» Provided data:
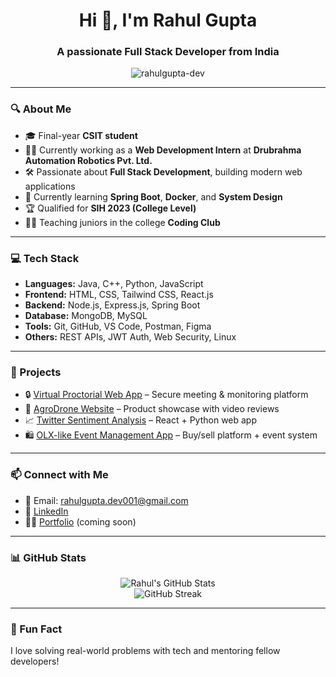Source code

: <h1 align="center">Hi 👋, I'm Rahul Gupta</h1>
<h3 align="center">A passionate Full Stack Developer from India</h3>

<p align="center">
  <img src="https://komarev.com/ghpvc/?username=rahulgupta-dev&label=Profile%20views&color=0e75b6&style=flat" alt="rahulgupta-dev" />
</p>

---

### 🔍 About Me

- 🎓 Final-year **CSIT student**
- 👨‍💻 Currently working as a **Web Development Intern** at **Drubrahma Automation Robotics Pvt. Ltd.**
- 🛠️ Passionate about **Full Stack Development**, building modern web applications
- 🌱 Currently learning **Spring Boot**, **Docker**, and **System Design**
- 🏆 Qualified for **SIH 2023 (College Level)**  
- 🧑‍🏫 Teaching juniors in the college **Coding Club**

---

### 💻 Tech Stack

- **Languages:** Java, C++, Python, JavaScript  
- **Frontend:** HTML, CSS, Tailwind CSS, React.js  
- **Backend:** Node.js, Express.js, Spring Boot  
- **Database:** MongoDB, MySQL  
- **Tools:** Git, GitHub, VS Code, Postman, Figma  
- **Others:** REST APIs, JWT Auth, Web Security, Linux

---

### 🚀 Projects

- 🔒 [Virtual Proctorial Web App](#) – Secure meeting & monitoring platform  
- 🌾 [AgroDrone Website](#) – Product showcase with video reviews  
- 📈 [Twitter Sentiment Analysis](#) – React + Python web app  
- 🛍️ [OLX-like Event Management App](#) – Buy/sell platform + event system

---

### 📫 Connect with Me

- 📧 Email: rahulgupta.dev001@gmail.com  
- 💼 [LinkedIn](https://www.linkedin.com/in/rahulgupta-dev)  
- 🧑‍💻 [Portfolio](#) (coming soon)

---

### 📊 GitHub Stats

<p align="center">
  <img src="https://github-readme-stats.vercel.app/api?username=rahulgupta-dev&show_icons=true&theme=github_dark" alt="Rahul's GitHub Stats" />
  <br />
  <img src="https://github-readme-streak-stats.herokuapp.com/?user=rahulgupta-dev&theme=dark" alt="GitHub Streak" />
</p>

---

### 🧠 Fun Fact  
I love solving real-world problems with tech and mentoring fellow developers!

» Activity: Write out exactly the final stretch of the records: the line containing "### 📫 Connect with Me" and every line after it, through the last, and nothing else.

» Answer box:
### 📫 Connect with Me

- 📧 Email: rahulgupta.dev001@gmail.com  
- 💼 [LinkedIn](https://www.linkedin.com/in/rahulgupta-dev)  
- 🧑‍💻 [Portfolio](#) (coming soon)

---

### 📊 GitHub Stats

<p align="center">
  <img src="https://github-readme-stats.vercel.app/api?username=rahulgupta-dev&show_icons=true&theme=github_dark" alt="Rahul's GitHub Stats" />
  <br />
  <img src="https://github-readme-streak-stats.herokuapp.com/?user=rahulgupta-dev&theme=dark" alt="GitHub Streak" />
</p>

---

### 🧠 Fun Fact  
I love solving real-world problems with tech and mentoring fellow developers!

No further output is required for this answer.